Q1 · CROSS-FIELD
ArticleOA
Author: Bouxsein, Mary L ; Divieti-Pajevic, Paola ; Govea, Nicolas ; Wu, Joy Y ; Goransson, Olga ; Nagano, Kenichi ; Liang, Yanke ; O'Meara, Maureen J ; Beqo, Belinda ; Wein, Marc N ; Sadreyev, Ruslan ; Xavier, Ramnik J ; Williams, Elizabeth A ; Gray, Nathanael S ; Nishimori, Shigeki ; Anselmo, Anthony ; Corbin, Braden ; Gardella, Thomas J ; Martins, Janaina S ; Wang, Jinhua ; Sundberg, Thomas B ; Foretz, Marc ; Kronenberg, Henry M ; Brooks, Daniel J ; Baron, Roland ; Sakamoto, Kei
Abstract:Parathyroid hormone (PTH) activates receptors on osteocytes to orchestrate bone formation and resorption.
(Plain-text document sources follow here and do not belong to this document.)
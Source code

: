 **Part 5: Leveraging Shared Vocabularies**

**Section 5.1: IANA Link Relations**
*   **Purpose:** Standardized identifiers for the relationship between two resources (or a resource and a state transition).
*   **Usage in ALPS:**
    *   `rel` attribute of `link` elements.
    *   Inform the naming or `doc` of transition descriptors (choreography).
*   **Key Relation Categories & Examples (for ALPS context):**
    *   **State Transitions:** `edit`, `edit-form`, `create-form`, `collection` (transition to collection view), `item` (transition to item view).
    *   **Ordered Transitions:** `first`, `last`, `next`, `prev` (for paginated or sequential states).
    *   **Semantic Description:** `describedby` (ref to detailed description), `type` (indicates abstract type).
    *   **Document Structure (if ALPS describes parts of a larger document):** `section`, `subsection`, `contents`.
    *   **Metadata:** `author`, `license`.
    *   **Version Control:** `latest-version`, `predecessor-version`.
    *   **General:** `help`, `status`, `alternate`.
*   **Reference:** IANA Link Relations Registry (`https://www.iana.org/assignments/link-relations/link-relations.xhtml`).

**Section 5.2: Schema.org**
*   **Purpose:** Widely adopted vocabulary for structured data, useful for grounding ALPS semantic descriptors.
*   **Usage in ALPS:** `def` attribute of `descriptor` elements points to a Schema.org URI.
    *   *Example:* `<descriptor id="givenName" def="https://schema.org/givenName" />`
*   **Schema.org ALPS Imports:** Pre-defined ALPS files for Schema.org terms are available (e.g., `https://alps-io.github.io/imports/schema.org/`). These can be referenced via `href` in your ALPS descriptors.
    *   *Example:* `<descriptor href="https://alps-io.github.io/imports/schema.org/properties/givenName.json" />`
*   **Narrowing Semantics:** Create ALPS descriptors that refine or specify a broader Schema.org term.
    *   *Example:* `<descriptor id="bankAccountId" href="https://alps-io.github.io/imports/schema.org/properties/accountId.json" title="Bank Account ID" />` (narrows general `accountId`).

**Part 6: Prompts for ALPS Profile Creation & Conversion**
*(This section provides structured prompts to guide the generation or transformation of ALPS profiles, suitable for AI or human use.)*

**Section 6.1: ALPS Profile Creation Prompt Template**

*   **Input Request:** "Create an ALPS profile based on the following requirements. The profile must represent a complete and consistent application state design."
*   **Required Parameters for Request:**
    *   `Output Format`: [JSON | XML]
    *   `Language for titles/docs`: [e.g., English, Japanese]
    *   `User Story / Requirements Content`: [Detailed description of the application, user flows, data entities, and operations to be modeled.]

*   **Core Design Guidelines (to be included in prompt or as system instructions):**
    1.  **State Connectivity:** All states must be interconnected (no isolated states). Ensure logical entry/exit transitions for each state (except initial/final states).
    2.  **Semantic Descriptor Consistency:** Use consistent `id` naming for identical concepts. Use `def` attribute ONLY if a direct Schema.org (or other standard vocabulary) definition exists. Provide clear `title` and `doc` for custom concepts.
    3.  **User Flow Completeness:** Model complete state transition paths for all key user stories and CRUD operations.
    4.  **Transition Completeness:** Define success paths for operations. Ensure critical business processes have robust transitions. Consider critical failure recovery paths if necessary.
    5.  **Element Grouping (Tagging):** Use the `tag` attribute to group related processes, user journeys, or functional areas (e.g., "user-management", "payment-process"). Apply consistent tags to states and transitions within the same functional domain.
Here we show that PTH inhibition of SOST (sclerostin), a WNT antagonist, requires HDAC4 and HDAC5, whereas PTH stimulation of RANKL, a stimulator of bone resorption, requires CRTC2. Salt inducible kinases (SIKs) control subcellular localization of HDAC4/5 and CRTC2. PTH regulates both HDAC4/5 and CRTC2 localization via phosphorylation and inhibition of SIK2. Like PTH, new small molecule SIK inhibitors cause decreased phosphorylation and increased nuclear translocation of HDAC4/5 and CRTC2. SIK inhibition mimics many of the effects of PTH in osteocytes as assessed by RNA-seq in cultured osteocytes and following in vivo administration. Once daily treatment with the small molecule SIK inhibitor YKL-05-099 increases bone formation and bone mass. Therefore, a major arm of PTH signalling in osteocytes involves SIK inhibition, and small molecule SIK inhibitors may be applied therapeutically to mimic skeletal effects of PTH.